Items from a data source:
★ ★ ★

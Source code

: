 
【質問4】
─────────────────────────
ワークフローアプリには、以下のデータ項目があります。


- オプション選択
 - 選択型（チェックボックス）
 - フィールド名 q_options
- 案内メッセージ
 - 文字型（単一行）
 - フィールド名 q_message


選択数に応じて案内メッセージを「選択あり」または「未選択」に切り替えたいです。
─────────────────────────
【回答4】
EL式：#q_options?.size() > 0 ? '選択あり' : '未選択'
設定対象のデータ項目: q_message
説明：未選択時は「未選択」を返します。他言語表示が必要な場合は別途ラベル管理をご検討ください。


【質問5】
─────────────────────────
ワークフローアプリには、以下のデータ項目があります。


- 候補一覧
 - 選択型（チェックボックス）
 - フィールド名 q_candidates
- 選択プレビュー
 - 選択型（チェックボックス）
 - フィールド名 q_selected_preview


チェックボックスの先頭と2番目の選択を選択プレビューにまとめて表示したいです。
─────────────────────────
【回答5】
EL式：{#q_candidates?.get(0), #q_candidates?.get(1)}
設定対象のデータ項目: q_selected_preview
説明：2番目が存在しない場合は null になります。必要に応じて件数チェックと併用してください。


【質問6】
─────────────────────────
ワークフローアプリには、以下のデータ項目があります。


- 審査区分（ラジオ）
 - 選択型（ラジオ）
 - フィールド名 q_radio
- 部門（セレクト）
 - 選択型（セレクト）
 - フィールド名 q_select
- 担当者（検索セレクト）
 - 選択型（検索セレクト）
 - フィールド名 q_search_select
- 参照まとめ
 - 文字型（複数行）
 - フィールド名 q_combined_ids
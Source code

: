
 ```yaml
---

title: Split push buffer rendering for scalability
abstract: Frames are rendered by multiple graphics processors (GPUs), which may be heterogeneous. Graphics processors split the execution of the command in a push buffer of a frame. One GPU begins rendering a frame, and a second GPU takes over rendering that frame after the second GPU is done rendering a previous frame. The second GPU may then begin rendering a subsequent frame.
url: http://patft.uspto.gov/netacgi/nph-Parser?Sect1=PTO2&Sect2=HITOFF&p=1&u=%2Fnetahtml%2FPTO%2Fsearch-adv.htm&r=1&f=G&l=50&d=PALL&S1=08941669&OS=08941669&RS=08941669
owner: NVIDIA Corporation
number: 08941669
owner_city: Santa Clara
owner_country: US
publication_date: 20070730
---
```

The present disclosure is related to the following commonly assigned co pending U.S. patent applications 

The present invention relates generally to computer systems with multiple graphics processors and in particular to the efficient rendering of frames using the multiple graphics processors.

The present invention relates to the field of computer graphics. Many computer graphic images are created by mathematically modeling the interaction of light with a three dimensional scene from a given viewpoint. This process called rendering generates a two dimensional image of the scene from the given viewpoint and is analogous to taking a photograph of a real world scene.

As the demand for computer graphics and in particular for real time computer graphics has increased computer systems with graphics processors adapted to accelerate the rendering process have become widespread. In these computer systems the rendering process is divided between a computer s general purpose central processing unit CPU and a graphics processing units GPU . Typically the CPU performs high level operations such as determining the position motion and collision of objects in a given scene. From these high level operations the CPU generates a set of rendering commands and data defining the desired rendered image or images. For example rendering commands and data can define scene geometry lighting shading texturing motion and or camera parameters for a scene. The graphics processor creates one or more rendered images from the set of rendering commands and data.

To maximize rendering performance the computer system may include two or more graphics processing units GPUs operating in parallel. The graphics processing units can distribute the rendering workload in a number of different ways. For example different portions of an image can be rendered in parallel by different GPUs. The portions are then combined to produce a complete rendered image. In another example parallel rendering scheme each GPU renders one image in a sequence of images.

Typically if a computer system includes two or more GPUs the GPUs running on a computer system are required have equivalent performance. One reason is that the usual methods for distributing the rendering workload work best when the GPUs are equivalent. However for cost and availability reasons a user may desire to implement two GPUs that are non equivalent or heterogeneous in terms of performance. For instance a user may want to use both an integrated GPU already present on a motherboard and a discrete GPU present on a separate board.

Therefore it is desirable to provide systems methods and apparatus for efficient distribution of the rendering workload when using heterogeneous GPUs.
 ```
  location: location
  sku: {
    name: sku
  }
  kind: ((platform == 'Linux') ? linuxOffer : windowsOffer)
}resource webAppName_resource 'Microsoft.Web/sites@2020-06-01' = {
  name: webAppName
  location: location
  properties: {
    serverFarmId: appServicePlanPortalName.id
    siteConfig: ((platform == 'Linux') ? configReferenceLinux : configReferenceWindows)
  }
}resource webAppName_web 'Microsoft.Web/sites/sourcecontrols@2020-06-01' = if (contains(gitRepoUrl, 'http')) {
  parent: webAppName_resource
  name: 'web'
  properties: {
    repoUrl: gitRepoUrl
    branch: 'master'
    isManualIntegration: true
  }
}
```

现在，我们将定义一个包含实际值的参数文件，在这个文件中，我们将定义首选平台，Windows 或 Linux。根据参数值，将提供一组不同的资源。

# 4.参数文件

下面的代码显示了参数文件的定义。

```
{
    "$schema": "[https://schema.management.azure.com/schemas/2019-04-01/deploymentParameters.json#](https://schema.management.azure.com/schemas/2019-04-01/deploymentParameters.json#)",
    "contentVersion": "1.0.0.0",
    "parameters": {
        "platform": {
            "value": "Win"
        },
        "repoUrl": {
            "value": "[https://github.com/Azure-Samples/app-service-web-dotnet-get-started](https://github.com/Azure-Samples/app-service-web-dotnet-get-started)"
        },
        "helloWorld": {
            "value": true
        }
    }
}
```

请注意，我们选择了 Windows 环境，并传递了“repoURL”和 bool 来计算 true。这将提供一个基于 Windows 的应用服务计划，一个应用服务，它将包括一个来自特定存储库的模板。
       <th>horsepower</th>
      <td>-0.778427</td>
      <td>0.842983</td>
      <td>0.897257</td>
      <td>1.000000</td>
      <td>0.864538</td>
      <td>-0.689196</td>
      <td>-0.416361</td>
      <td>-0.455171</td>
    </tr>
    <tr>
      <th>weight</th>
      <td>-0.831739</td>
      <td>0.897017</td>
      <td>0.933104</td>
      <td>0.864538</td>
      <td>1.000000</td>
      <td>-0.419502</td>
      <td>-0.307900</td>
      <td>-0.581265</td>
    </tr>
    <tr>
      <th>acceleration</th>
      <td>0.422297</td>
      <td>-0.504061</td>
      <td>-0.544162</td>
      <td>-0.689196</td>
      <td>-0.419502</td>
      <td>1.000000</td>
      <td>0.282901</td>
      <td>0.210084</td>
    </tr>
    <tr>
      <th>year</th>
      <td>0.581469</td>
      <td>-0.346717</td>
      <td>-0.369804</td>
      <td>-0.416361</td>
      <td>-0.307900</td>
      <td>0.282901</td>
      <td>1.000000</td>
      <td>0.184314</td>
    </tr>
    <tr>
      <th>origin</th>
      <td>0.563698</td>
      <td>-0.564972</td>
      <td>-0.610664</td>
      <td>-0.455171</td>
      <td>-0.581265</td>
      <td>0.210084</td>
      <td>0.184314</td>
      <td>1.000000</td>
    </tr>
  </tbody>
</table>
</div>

★ ★ ★

Exercise:
The records above are to be transcribed exactly, with nothing left out.

Response:
Source code

: 
【質問4】
─────────────────────────
ワークフローアプリには、以下のデータ項目があります。


- オプション選択
 - 選択型（チェックボックス）
 - フィールド名 q_options
- 案内メッセージ
 - 文字型（単一行）
 - フィールド名 q_message


選択数に応じて案内メッセージを「選択あり」または「未選択」に切り替えたいです。
─────────────────────────
【回答4】
EL式：#q_options?.size() > 0 ? '選択あり' : '未選択'
設定対象のデータ項目: q_message
説明：未選択時は「未選択」を返します。他言語表示が必要な場合は別途ラベル管理をご検討ください。


【質問5】
─────────────────────────
ワークフローアプリには、以下のデータ項目があります。


- 候補一覧
 - 選択型（チェックボックス）
 - フィールド名 q_candidates
- 選択プレビュー
 - 選択型（チェックボックス）
 - フィールド名 q_selected_preview


チェックボックスの先頭と2番目の選択を選択プレビューにまとめて表示したいです。
─────────────────────────
【回答5】
EL式：{#q_candidates?.get(0), #q_candidates?.get(1)}
設定対象のデータ項目: q_selected_preview
説明：2番目が存在しない場合は null になります。必要に応じて件数チェックと併用してください。


【質問6】
─────────────────────────
ワークフローアプリには、以下のデータ項目があります。


- 審査区分（ラジオ）
 - 選択型（ラジオ）
 - フィールド名 q_radio
- 部門（セレクト）
 - 選択型（セレクト）
 - フィールド名 q_select
- 担当者（検索セレクト）
 - 選択型（検索セレクト）
 - フィールド名 q_search_select
- 参照まとめ
 - 文字型（複数行）
 - フィールド名 q_combined_ids
Source code

:
 ```yaml
---

title: Split push buffer rendering for scalability
abstract: Frames are rendered by multiple graphics processors (GPUs), which may be heterogeneous. Graphics processors split the execution of the command in a push buffer of a frame. One GPU begins rendering a frame, and a second GPU takes over rendering that frame after the second GPU is done rendering a previous frame. The second GPU may then begin rendering a subsequent frame.
url: http://patft.uspto.gov/netacgi/nph-Parser?Sect1=PTO2&Sect2=HITOFF&p=1&u=%2Fnetahtml%2FPTO%2Fsearch-adv.htm&r=1&f=G&l=50&d=PALL&S1=08941669&OS=08941669&RS=08941669
owner: NVIDIA Corporation
number: 08941669
owner_city: Santa Clara
owner_country: US
publication_date: 20070730
---
```

The present disclosure is related to the following commonly assigned co pending U.S. patent applications 

The present invention relates generally to computer systems with multiple graphics processors and in particular to the efficient rendering of frames using the multiple graphics processors.

The present invention relates to the field of computer graphics. Many computer graphic images are created by mathematically modeling the interaction of light with a three dimensional scene from a given viewpoint. This process called rendering generates a two dimensional image of the scene from the given viewpoint and is analogous to taking a photograph of a real world scene.

As the demand for computer graphics and in particular for real time computer graphics has increased computer systems with graphics processors adapted to accelerate the rendering process have become widespread. In these computer systems the rendering process is divided between a computer s general purpose central processing unit CPU and a graphics processing units GPU . Typically the CPU performs high level operations such as determining the position motion and collision of objects in a given scene. From these high level operations the CPU generates a set of rendering commands and data defining the desired rendered image or images. For example rendering commands and data can define scene geometry lighting shading texturing motion and or camera parameters for a scene. The graphics processor creates one or more rendered images from the set of rendering commands and data.

To maximize rendering performance the computer system may include two or more graphics processing units GPUs operating in parallel. The graphics processing units can distribute the rendering workload in a number of different ways. For example different portions of an image can be rendered in parallel by different GPUs. The portions are then combined to produce a complete rendered image. In another example parallel rendering scheme each GPU renders one image in a sequence of images.

Typically if a computer system includes two or more GPUs the GPUs running on a computer system are required have equivalent performance. One reason is that the usual methods for distributing the rendering workload work best when the GPUs are equivalent. However for cost and availability reasons a user may desire to implement two GPUs that are non equivalent or heterogeneous in terms of performance. For instance a user may want to use both an integrated GPU already present on a motherboard and a discrete GPU present on a separate board.

Therefore it is desirable to provide systems methods and apparatus for efficient distribution of the rendering workload when using heterogeneous GPUs.
 ```
  location: location
  sku: {
    name: sku
  }
  kind: ((platform == 'Linux') ? linuxOffer : windowsOffer)
}resource webAppName_resource 'Microsoft.Web/sites@2020-06-01' = {
  name: webAppName
  location: location
  properties: {
    serverFarmId: appServicePlanPortalName.id
    siteConfig: ((platform == 'Linux') ? configReferenceLinux : configReferenceWindows)
  }
}resource webAppName_web 'Microsoft.Web/sites/sourcecontrols@2020-06-01' = if (contains(gitRepoUrl, 'http')) {
  parent: webAppName_resource
  name: 'web'
  properties: {
    repoUrl: gitRepoUrl
    branch: 'master'
    isManualIntegration: true
  }
}
```

现在，我们将定义一个包含实际值的参数文件，在这个文件中，我们将定义首选平台，Windows 或 Linux。根据参数值，将提供一组不同的资源。

# 4.参数文件

下面的代码显示了参数文件的定义。

```
{
    "$schema": "[https://schema.management.azure.com/schemas/2019-04-01/deploymentParameters.json#](https://schema.management.azure.com/schemas/2019-04-01/deploymentParameters.json#)",
    "contentVersion": "1.0.0.0",
    "parameters": {
        "platform": {
            "value": "Win"
        },
        "repoUrl": {
            "value": "[https://github.com/Azure-Samples/app-service-web-dotnet-get-started](https://github.com/Azure-Samples/app-service-web-dotnet-get-started)"
        },
        "helloWorld": {
            "value": true
        }
    }
}
```

请注意，我们选择了 Windows 环境，并传递了“repoURL”和 bool 来计算 true。这将提供一个基于 Windows 的应用服务计划，一个应用服务，它将包括一个来自特定存储库的模板。
       <th>horsepower</th>
      <td>-0.778427</td>
      <td>0.842983</td>
      <td>0.897257</td>
      <td>1.000000</td>
      <td>0.864538</td>
      <td>-0.689196</td>
      <td>-0.416361</td>
      <td>-0.455171</td>
    </tr>
    <tr>
      <th>weight</th>
      <td>-0.831739</td>
      <td>0.897017</td>
      <td>0.933104</td>
      <td>0.864538</td>
      <td>1.000000</td>
      <td>-0.419502</td>
      <td>-0.307900</td>
      <td>-0.581265</td>
    </tr>
    <tr>
      <th>acceleration</th>
      <td>0.422297</td>
      <td>-0.504061</td>
      <td>-0.544162</td>
      <td>-0.689196</td>
      <td>-0.419502</td>
      <td>1.000000</td>
      <td>0.282901</td>
      <td>0.210084</td>
    </tr>
    <tr>
      <th>year</th>
      <td>0.581469</td>
      <td>-0.346717</td>
      <td>-0.369804</td>
      <td>-0.416361</td>
      <td>-0.307900</td>
      <td>0.282901</td>
      <td>1.000000</td>
      <td>0.184314</td>
    </tr>
    <tr>
      <th>origin</th>
      <td>0.563698</td>
      <td>-0.564972</td>
      <td>-0.610664</td>
      <td>-0.455171</td>
      <td>-0.581265</td>
      <td>0.210084</td>
      <td>0.184314</td>
      <td>1.000000</td>
    </tr>
  </tbody>
</table>
</div>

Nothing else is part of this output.